Discoveries in the Seven Churches of Revelation

The fourth-century house church, unearthed in the beautiful ancient city of Laodicea in western Turkey, is one of only half a dozen early house churches ever discovered anywhere in the world. In nearby Sardis, another ancient city mentioned in Revelation, researchers have carried out investigations into a probable early sixth-century major church (possibly a cathedral). It was originally a massively-constructed 45-metre long double-domed building, built at the very heart of the still impressive ruined city, and may have acted as a prototype for the architectural tradition associated with one of the world's greatest ancient churches: Hagia Sophia in Constantinople (modern Istanbul).
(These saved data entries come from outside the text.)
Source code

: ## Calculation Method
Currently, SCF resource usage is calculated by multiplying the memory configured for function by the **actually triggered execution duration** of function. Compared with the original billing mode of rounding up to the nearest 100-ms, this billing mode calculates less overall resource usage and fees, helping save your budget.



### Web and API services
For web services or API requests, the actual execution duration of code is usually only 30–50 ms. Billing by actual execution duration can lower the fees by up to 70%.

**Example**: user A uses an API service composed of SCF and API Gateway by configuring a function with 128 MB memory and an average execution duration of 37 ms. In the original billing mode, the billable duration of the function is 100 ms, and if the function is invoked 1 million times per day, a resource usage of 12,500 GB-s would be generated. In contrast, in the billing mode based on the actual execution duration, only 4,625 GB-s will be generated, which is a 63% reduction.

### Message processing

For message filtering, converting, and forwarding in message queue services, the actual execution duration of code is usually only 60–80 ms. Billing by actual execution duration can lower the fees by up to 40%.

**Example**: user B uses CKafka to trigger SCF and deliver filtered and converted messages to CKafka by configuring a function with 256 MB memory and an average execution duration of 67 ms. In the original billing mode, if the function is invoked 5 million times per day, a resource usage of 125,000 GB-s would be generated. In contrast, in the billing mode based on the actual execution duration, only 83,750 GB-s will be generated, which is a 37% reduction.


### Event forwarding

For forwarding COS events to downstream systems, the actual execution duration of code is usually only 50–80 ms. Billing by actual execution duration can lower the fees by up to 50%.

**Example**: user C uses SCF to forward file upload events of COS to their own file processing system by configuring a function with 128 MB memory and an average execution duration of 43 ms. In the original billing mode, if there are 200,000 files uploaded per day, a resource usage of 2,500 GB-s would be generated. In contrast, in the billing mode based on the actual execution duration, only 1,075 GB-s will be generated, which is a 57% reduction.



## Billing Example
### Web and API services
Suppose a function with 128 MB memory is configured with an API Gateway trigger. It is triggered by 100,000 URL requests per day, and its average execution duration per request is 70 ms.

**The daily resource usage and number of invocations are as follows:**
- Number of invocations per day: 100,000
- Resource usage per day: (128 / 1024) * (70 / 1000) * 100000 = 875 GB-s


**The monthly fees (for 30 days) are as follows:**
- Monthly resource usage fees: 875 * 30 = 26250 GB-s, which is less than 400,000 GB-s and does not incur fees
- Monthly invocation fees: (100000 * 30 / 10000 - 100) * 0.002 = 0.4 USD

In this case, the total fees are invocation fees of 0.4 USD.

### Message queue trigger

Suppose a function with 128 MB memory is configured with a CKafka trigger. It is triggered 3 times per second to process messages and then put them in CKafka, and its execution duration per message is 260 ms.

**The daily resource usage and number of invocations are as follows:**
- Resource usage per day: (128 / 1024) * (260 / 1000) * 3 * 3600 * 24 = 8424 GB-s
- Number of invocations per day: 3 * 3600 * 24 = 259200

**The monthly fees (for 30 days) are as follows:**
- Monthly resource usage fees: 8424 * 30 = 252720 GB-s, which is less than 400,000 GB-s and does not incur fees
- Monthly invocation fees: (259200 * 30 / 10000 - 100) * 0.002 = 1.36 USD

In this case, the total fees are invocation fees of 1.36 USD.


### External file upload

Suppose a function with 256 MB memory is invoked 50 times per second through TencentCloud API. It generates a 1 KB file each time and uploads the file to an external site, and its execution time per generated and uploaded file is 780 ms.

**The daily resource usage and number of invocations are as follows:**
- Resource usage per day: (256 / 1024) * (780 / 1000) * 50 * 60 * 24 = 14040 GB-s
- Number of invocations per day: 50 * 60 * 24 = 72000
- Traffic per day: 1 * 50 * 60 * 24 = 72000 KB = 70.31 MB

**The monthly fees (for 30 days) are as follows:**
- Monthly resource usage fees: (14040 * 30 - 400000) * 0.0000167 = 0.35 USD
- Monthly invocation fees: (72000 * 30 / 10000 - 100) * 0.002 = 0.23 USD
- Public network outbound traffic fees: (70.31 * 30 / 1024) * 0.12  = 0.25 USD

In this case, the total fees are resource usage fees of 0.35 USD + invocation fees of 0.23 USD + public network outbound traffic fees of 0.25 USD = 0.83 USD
In three other ancient cities specifically mentioned in Revelation, archaeologists have recently unearthed yet more early Christian material. In Smyrna (modern Izmir), experts have been studying mid second-century coded Christian messages written as graffiti on the walls of a Roman shopping mall. They are arguably the earliest Christian inscriptions ever found, and possibly the very earliest original Christian writing. One, designed like a crossword, is the word 'Logos' (one of Christ's titles, meaning 'The Word'). Indeed, the very first line of St John's Gospel, referring to Jesus/God, says: 'In the beginning there was the Word'. Another coded message, a numerical one, consists of just three numerical characters – 800 – meaning that 'Faith' is the way to 'the Lord' (i.e., Christ). An uncoded inscription, based on key passages in four books of the New Testament, clearly refers to Jesus with the words: 'The one who has given [us] the [Holy] Spirit'.

Sixty miles north of Smyrna, in the spectacular ancient city of Pergamon (near modern Bergama), archaeologists have found one of the world's oldest pieces of archaeological evidence of the cult of Saint George: an early fifth-century ceramic pilgrim flask bearing what appears to be him slaying a dragon. Additionally, in Pergamon, archaeologists have just investigated a key site of early Christian martyrdom: the city's amphitheatre where at least three Christians are believed to have been burned alive in the late second-century AD. The investigation allowed archaeologists to calculate that the amphitheatre, where these gruesome executions took place, was capable of accommodating no less than 25,000 spectators.

Last but not least, in the vast ancient metropolis of Ephesus, one of the five largest cities of the Roman world, archaeologists have recently unearthed a Pompeii-style quarter buried under ash from a huge urban fire caused by Persian invaders. While the ash of Pompeii preserved a lost pagan world, the ash layer in Ephesus has frozen in time the early Byzantine Christian world of the sixth and early-seventh centuries. Archaeologists have been able to unearth literally thousands of pottery vessels (including amphorae filled with salted mackerel) and the charred remains of almonds, peaches, and seafood. They even found a shop dedicated to selling souvenirs to Christian pilgrims, including hundreds of tiny pendant-style pilgrim flasks which would have contained sacred oil or holy water.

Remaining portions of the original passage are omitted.